The following section supplements the discussion of U.S. federal income taxation in the accompanying prospectus with respect to United States holders.

The following section is the opinion of Sullivan & Cromwell LLP, counsel to The Goldman Sachs Group, Inc. In addition, it is the opinion of Sullivan & Cromwell LLP that the characterization of the notes for U.S. federal income tax purposes that will be required under the terms of the note, as discussed below, is a reasonable interpretation of current law.

United States Holders

This section applies to you only if you are a United States holder that holds your notes as a capital asset for tax purposes. You are a United States holder if you are a beneficial owner of a note and you are:

 

 

a citizen or resident of the United States;

 

 

a domestic corporation;

 

 

an estate whose income is subject to United States federal income tax regardless of its source; or

 

 

a trust if a United States court can exercise primary supervision over the trust’s administration and one or more United States persons are authorized to control all substantial decisions of the trust.

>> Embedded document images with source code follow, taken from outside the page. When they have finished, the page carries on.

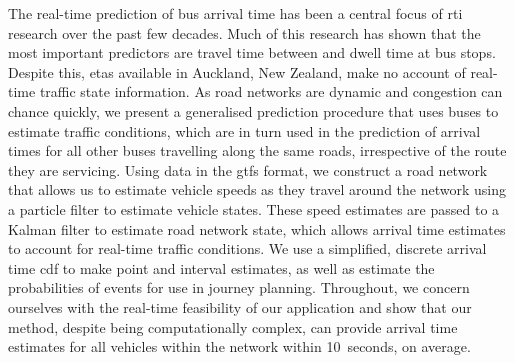 The real-time prediction of bus arrival time has been a central focus of \gls{rti} research over the past few decades. Much of this research has shown that the most important predictors are travel time between and dwell time at bus stops. Despite this, \glspl{eta} available in Auckland, New Zealand, make no account of real-time traffic state information. As road networks are dynamic and congestion can chance quickly, we present a generalised prediction procedure that uses buses to estimate traffic conditions, which are in turn used in the prediction of arrival times for all other buses travelling along the same roads, irrespective of the route they are servicing. Using data in the \gls{gtfs} format, we construct a road network that allows us to estimate vehicle speeds as they travel around the network using a particle filter to estimate vehicle states. These speed estimates are passed to a Kalman filter to estimate road network state, which allows arrival time estimates to account for real-time traffic conditions. We use a simplified, discrete arrival time \gls{cdf} to make point and interval estimates, as well as estimate the probabilities of events for use in journey planning. Throughout, we concern ourselves with the real-time feasibility of our application and show that our method, despite being computationally complex, can provide arrival time estimates for all vehicles within the network within 10~seconds, on average.
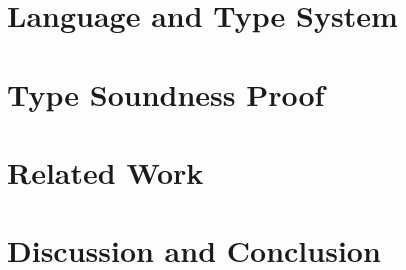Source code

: \documentclass[preprint]{sigplanconf}
\begin{document}
\section{\label{section-lang}Language and Type System}

\section{\label{section-proof}Type Soundness Proof}

\section{\label{section-related}Related Work}

\section{\label{section-discussion}Discussion and Conclusion}

\appendix











\end{document}
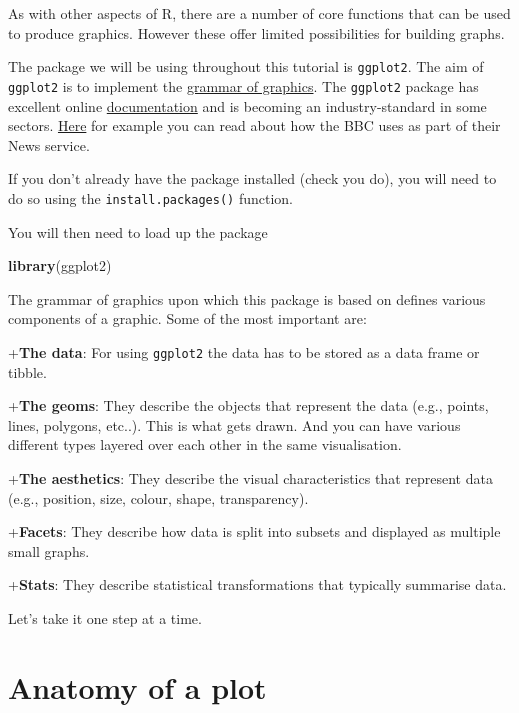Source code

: \documentclass[
]{book}
\newenvironment{Shaded}{\begin{snugshade}}{\end{snugshade}}
\newcommand{\FunctionTok}[1]{\textcolor[rgb]{0.13,0.29,0.53}{\textbf{#1}}}
\newcommand{\NormalTok}[1]{#1}
\begin{document}
As with other aspects of R, there are a number of core functions that can be used to produce graphics. However these offer limited possibilities for building graphs.

The package we will be using throughout this tutorial is \texttt{ggplot2}. The aim of \texttt{ggplot2} is to implement the \href{http://www.springer.com/statistics/computational+statistics/book/978-0-387-24544-7}{grammar of graphics}. The \texttt{ggplot2} package has excellent online \href{https://ggplot2.tidyverse.org/}{documentation} and is becoming an industry-standard in some sectors. \href{https://medium.com/bbc-visual-and-data-journalism/how-the-bbc-visual-and-data-journalism-team-works-with-graphics-in-r-ed0b35693535}{Here} for example you can read about how the BBC uses as part of their News service.

If you don't already have the package installed (check you do), you will need to do so using the \texttt{install.packages()} function.

You will then need to load up the package

\begin{Shaded}
\begin{Highlighting}[]
\FunctionTok{library}\NormalTok{(ggplot2)                                  }
\end{Highlighting}
\end{Shaded}

The grammar of graphics upon which this package is based on defines various components of a graphic. Some of the most important are:

+\textbf{The data}: For using \texttt{ggplot2} the data has to be stored as a data frame or tibble.

+\textbf{The geoms}: They describe the objects that represent the data (e.g., points, lines, polygons, etc..). This is what gets drawn. And you can have various different types layered over each other in the same visualisation.

+\textbf{The aesthetics}: They describe the visual characteristics that represent data (e.g., position, size, colour, shape, transparency).

+\textbf{Facets}: They describe how data is split into subsets and displayed as multiple small graphs.

+\textbf{Stats}: They describe statistical transformations that typically summarise data.

Let's take it one step at a time.

\section{Anatomy of a plot}\label{anatomy-of-a-plot}
\end{document}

This section does not apply to you if you are a member of a class of holders subject to special rules, such as:

 

 

a dealer in securities or currencies;

 

 

a trader in securities that elects to use a mark-to-market method of accounting for your securities holdings;

 

 

a bank;

 

 

a life insurance company;

 

 

a regulated investment company;

 

 

a tax exempt organization;

 

 

a person that owns a note as a hedge or that is hedged against interest rate risks;

 

 

a person that owns a note as part of a straddle or conversion transaction for tax purposes; or

 

 

a person whose functional currency for tax purposes is not the U.S. dollar.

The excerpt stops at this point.